You may take it for granted, but electricity gets to your outlets through wires that originate all the way back to the source.
Now, if that’s a solar panel on your roof, it’s not very far. But when it comes to wind, power is generated a long way from where it’s used — often crossing hundreds of miles, numerous personal property lines and, increasingly, state boundaries.
Building new high-voltage lines across all those jurisdictions is now the biggest obstacle to the growth of wind energy.
Out in western Kansas, big wind turbines produce lots of electricity, hundreds of jobs, tax revenue and a fair amount of income for farmers like Kermit Froetschner.
“It’s been a boon to this area for sure,” says Froetschner, who has 16 turbines on his land in Spearville, Kansas. “School districts, counties ... We like ‘em. Like to see some more.”
A lot of people would. After all, wind turbines don’t foul the atmosphere, and they generate electricity for less money than power plants burning fossil fuels. Federal tax credits and mandates to cut pollution can make wind even more attractive.
But there's a problem, says Michael Skelly, president of Clean Line Energy Partners, a 7-year-old company based in Houston, Texas.
“There’s tremendous wind energy in western Kansas, just a phenomenal resource. You can produce wind energy at very low cost in western Kansas," says Skelly. “The issue is that there’s not many people that live out there.”
Utilities have built lots of new lines to connect wind farms to regional grids. Skelly wants go a step further. He started Clean Line to build long, very high voltage, transmission lines from windy states to more populous ones. The company is seeking approval for several projects, including one called the Grain Belt Express that Skelly says would carry enough Kansas wind power to energize almost a million and a half homes back east.
But Clean Line has yet to build a single project, thanks in part to people like Jennifer Gatrel.
"It’s really hard to convey to someone, who maybe lives in a neighborhood, how much this land is a part of us,” says Gatrel, standing on her back porch, overlooking 500 acres of woods and pasture that she, her husband, and two kids farm in rural northwest Missouri. “We love this land, we cherish this land, it is absolutely infinitely important to us."
The Gatrels practice what’s called homesteading -- producing most of their own food on the land. They raise cattle, horses and a few pigs, chickens, and geese. They grow most of their own vegetables and heat their house with wood they collect from their property.
“This land is our retirement plan, it’s our vacation destination, it’s our workplace, it’s our school,” says Gatrel, who homeschools her two young children. “It’s absolutely everything to us.”
Gatrel flipped out when she got a postcard alerting her that Clean Line Energy proposed running a high-voltage line through their property. The company would pay market sale price for the land necessary — a 150-foot swath running through the property — and extra for each power line tower it installed. With all that, the Gatrels could still use the space between poles.

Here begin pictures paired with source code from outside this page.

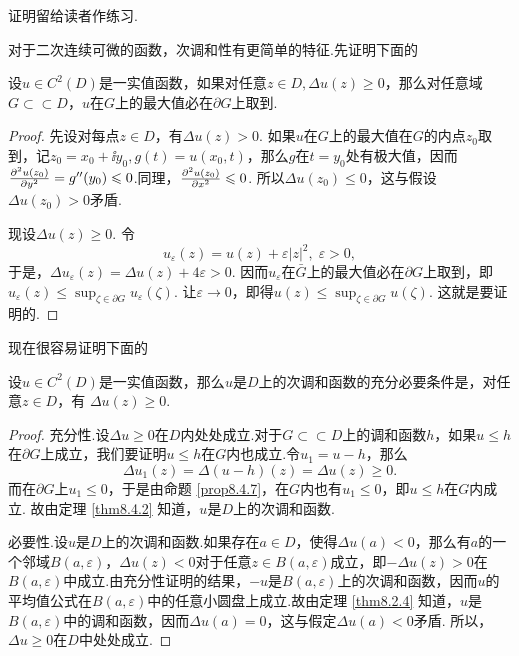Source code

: 证明留给读者作练习.

对于二次连续可微的函数，次调和性有更简单的特征.先证明下面的
\begin{prop}\label{prop8.4.7}
设$u\in C^2(D)$是一实值函数，如果对任意$z\in D,\Delta u(z)\ge0$，那么对任意域$G\subset\subset D$，$u$在$G$上的最大值必在$\partial G$上取到.
\end{prop}
\begin{proof}
先设对每点$z\in D$，有$\Delta u(z)>0$. 如果$u$在$G$上的最大值在$G$的内点$z_0$取到，记$z_0=x_0+\ii y_0,g(t)=u(x_0,t)$，那么$g$在$t=y_0$处有极大值，因而$\frac{\partial^2 u(z_0)}{\partial y^2}
=g''(y_0)\leqslant0$.同理，$\frac{\partial^2 u(z_0)}{\partial x^2}\leqslant0$. 所以$\Delta u(z_0)\le0$，这与假设$\Delta u(z_0)>0$矛盾.

现设$\Delta u(z)\ge0$. 令
\[u_\varepsilon(z)=u(z)+\varepsilon|z|^2,\;\varepsilon>0,\]
于是，$\Delta u_\varepsilon(z)=\Delta u(z)+4\varepsilon>0$. 因而$u_\varepsilon$在$\bar G$上的最大值必在$\partial G$上取到，即$u_\varepsilon(z)\le\sup_{\zeta\in\partial G}u_\varepsilon(\zeta)$. 让$\varepsilon\to0$，即得$u(z)\le\sup_{\zeta\in\partial G}u(\zeta)$. 这就是要证明的.
\end{proof}

现在很容易证明下面的
\begin{theorem}\label{eq8.4.8}
设$u\in C^2(D)$是一实值函数，那么$u$是$D$上的次调和函数的充分必要条件是，对任意$z\in D$，有
$\Delta u(z)\ge0$.
\end{theorem}
\begin{proof}
充分性.设$\Delta u\ge0$在$D$内处处成立.对于$G\subset\subset D$上的调和函数$h$，如果$u\le h$在$\partial G$上成立，我们要证明$u\le h$在$G$内也成立.令$u_1=u-h$，那么
\[\Delta u_1(z)=\Delta(u-h)(z)=\Delta u(z)\ge0.\]
而在$\partial G$上$u_1\le0$，于是由命题 \ref{prop8.4.7}，在$G$内也有$u_1\le0$，即$u\le h$在$G$内成立. 故由定理 \ref{thm8.4.2} 知道，$u$是$D$上的次调和函数.

必要性.设$u$是$D$上的次调和函数.如果存在$a\in D$，使得$\Delta u(a)<0$，那么有$a$的一个邻域$B(a,\varepsilon)$，$\Delta u(z)<0$对于任意$z\in B(a,\varepsilon)$成立，即$-\Delta u(z)>0$在$B(a,\varepsilon)$中成立.由充分性证明的结果，$-u$是$B(a,\varepsilon)$上的次调和函数，因而$u$的平均值公式在$B(a,\varepsilon)$中的任意小圆盘上成立.故由定理 \ref{thm8.2.4} 知道，$u$是$B(a,\varepsilon)$中的调和函数，因而$\Delta u(a)=0$，这与假定$\Delta u(a)<0$矛盾.
所以，$\Delta u\ge0$在$D$中处处成立.
\end{proof}

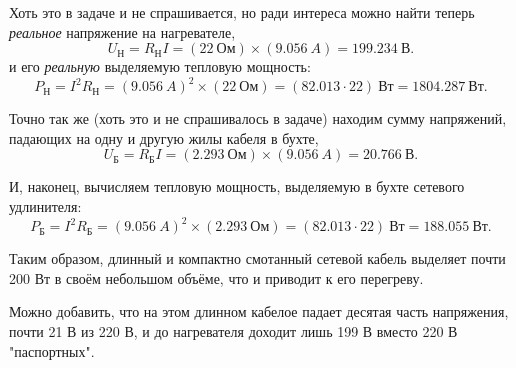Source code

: \documentclass[letterpaper,twoside,12pt]{article}
\begin{document}
Хоть это в задаче и не спрашивается, но ради интереса можно найти теперь \emph{реальное} напряжение на нагревателе,
\begin{equation}
  \label{г_nagr}
  U_\text{Н} = R_\text{Н} I = (22~\text{Ом}) \times (9.056~A) = 199.234~\text{В}.
\end{equation}
и его \emph{реальную} выделяемую тепловую мощность:
\begin{equation}
  \label{p_nagr}
  P_\text{Н} = I^2 R_\text{Н} = (9.056~A)^2 \times (22~\text{Ом}) = (82.013 \cdot 22)~\text{Вт} = 1804.287~\text{Вт}.
\end{equation}

Точно так же (хоть это и не спрашивалось в задаче) находим сумму напряжений, падающих на одну и другую жилы кабеля в бухте,
\begin{equation}
  \label{u_buh}
  U_\text{Б} = R_\text{Б} I = (2.293~\text{Ом}) \times (9.056~A) = 20.766~\text{В}.
\end{equation}

И, наконец, вычисляем тепловую мощность, выделяемую  в бухте сетевого удлинителя:
\begin{equation}
  \label{p_buh}
  P_\text{Б} = I^2 R_\text{Б} = (9.056~A)^2 \times (2.293~\text{Ом}) = (82.013 \cdot 22)~\text{Вт} = 188.055~\text{Вт}. 
\end{equation}

Таким образом, длинный и компактно смотанный сетевой кабель выделяет почти 200 Вт в своём небольшом объёме, что и приводит к его перегреву.

Можно добавить, что на этом длинном кабелое падает десятая часть напряжения, почти 21 В из 220 В, и до нагревателя доходит лишь 199 В вместо 220 В "паспортных".
\end{document}

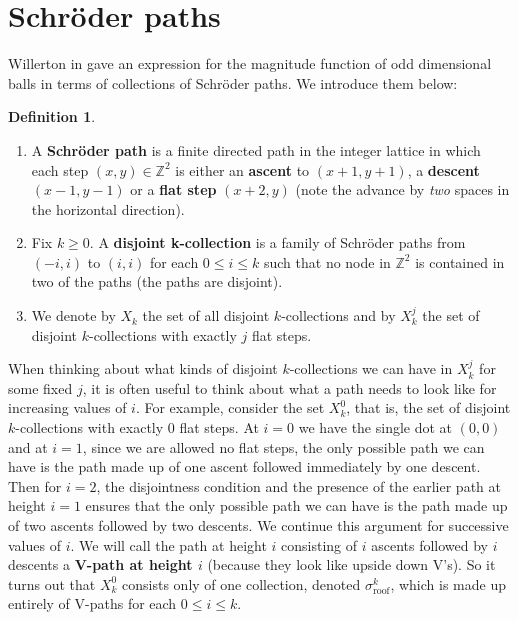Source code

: \documentclass[11pt]{article}
\newcommand{\Z}{\mathbb{Z}}
\theoremstyle{definition}
\newtheorem*{defn}{Definition}
\theoremstyle{definition}
\theoremstyle{plain}
\theoremstyle{plain}
\theoremstyle{plain}
\theoremstyle{definition}
\begin{document}
\section{Schröder paths}

Willerton in \cite{willerton_magnitude_2017} gave an expression for the magnitude function of odd dimensional balls in terms of collections of Schröder paths. We introduce them below:
\begin{defn}
\begin{enumerate}[label=$\bullet$]
\item A \textbf{Schröder path} is a finite directed path in the integer lattice in which each step $(x,y)\in\Z^2$ is either an \textbf{ascent} to $(x+1,y+1)$, a \textbf{descent} $(x-1,y-1)$ or a \textbf{flat step} $(x+2,y)$ (note the advance by \emph{two} spaces in the horizontal direction).
\item Fix $k\geq0$. A \textbf{disjoint k-collection} is a family of Schröder paths from $(-i,i)$ to $(i,i)$ for each $0\leq i\leq k$ such that no node in $\Z^2$ is contained in two of the paths (the paths are disjoint).
\item We denote by $X_k$ the set of all disjoint $k$-collections and by $X_k^j$ the set of disjoint $k$-collections with exactly $j$ flat steps.
\end{enumerate}
\end{defn}

When thinking about what kinds of disjoint $k$-collections we can have in $X_k^j$ for some fixed $j$, it is often useful to think about what a path needs to look like for increasing values of $i$. For example, consider the set $X_k^0$, that is, the set of disjoint $k$-collections with exactly 0 flat steps. At $i = 0$ we have the single dot at $(0,0)$ and at $i = 1$, since we are allowed no flat steps, the only possible path we can have is the path made up of one ascent followed immediately by one descent. Then for $i = 2$, the disjointness condition and the presence of the earlier path at height $i=1$ ensures that the only possible path we can have is the path made up of two ascents followed by two descents. We continue this argument for successive values of $i$. We will call the path at height $i$ consisting of $i$ ascents followed by $i$ descents a \textbf{V-path at height $i$} (because they look like upside down V's). So it turns out that $X_k^0$ consists only of one collection, denoted $\sigma_{\text{roof}}^k$, which is made up entirely of V-paths for each $0\leq i\leq k$.
\end{document}
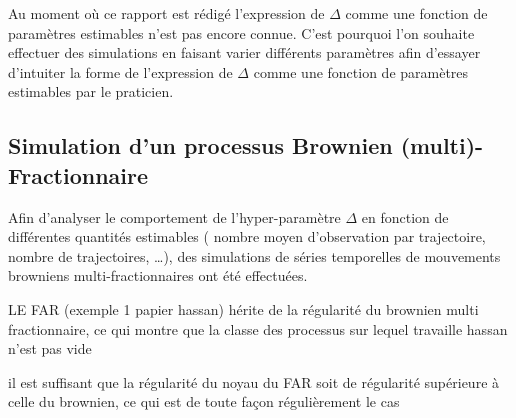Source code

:
Au moment où ce rapport est rédigé l'expression de $\Delta$ comme une fonction de paramètres estimables n'est pas encore connue. C'est pourquoi l'on souhaite effectuer des simulations en faisant varier différents paramètres afin d'essayer d'intuiter la forme de l'expression de $\Delta$ comme une fonction de paramètres estimables par le praticien.

\citationrequise

\subsection{Simulation d'un processus Brownien (multi)-Fractionnaire}

Afin d'analyser le comportement de l'hyper-paramètre $\Delta$ en fonction de différentes quantités estimables ( nombre moyen d'observation par trajectoire, nombre de trajectoires, \dots ), des simulations de séries temporelles de mouvements browniens multi-fractionnaires ont été effectuées.







LE FAR (exemple 1 papier hassan) hérite de la régularité du brownien multi fractionnaire, ce qui montre que la classe des processus sur lequel travaille hassan n'est pas vide

il est suffisant que la régularité du noyau du FAR soit de régularité supérieure à celle du brownien, ce qui est de toute façon régulièrement le cas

But Gatrel says it’s not worth the intrusion, the health worries or the eyesore, not even close.
“In some of the rural communities, we see this as an invasion,” Gatrel says. “Many of our members are military veterans, and we are planning this out like a war.”
We’re not talking about an armed standoff here, but Gatrel helped organize a statewide campaign to stop the Missouri Public Service Commission from giving Clean Line powers of eminent domain to compel land owners to go along.
“Eminent domain for private gain is wrong. It goes against what it means to be an American,” she says.
State commissioners agreed, and narrowly rejected the plan. Not enough in it for Missouri, they said.
Rob Gramlich, with the American Wind Energy Association, argues that state commissions have out-sized influence on these projects.
“You may have a transmission line touching or affecting five states. Four of them may say, this is great, and it reduces our rates, and gives us access to cleaner energy and cleans up our air. But one state can say, no, I don’t want it. So, you can’t build it,” Gramlich says.
Clean Line may have found a workaround: a 10-year-old act of Congress that would give the U.S. Department of Energy jurisdiction over new interstate transmission line projects. Clean Line is pursuing DOE approval for a power line proposed to run from western Oklahoma across Arkansas, into Tennessee. The project ran into stiff opposition in Arkansas, but Skelly says he expects confirmation from the DOE shortly.
Clean Line hasn’t taken the Grain Belt Express proposal to the Department of Energy. The company plans to re-file its application with the Missouri Public Service Commission, sweetening the deal somewhat with promises of low-cost, carbon-neutral power delivered to Missouri, and lots of jobs.
The most recent version of the project would miss the Gatrel’s place entirely, following natural gas and petroleum pipelines that run a couple miles south of there. Still, Gatrel and her network are bracing to fight whatever route Clean Line proposes across her state.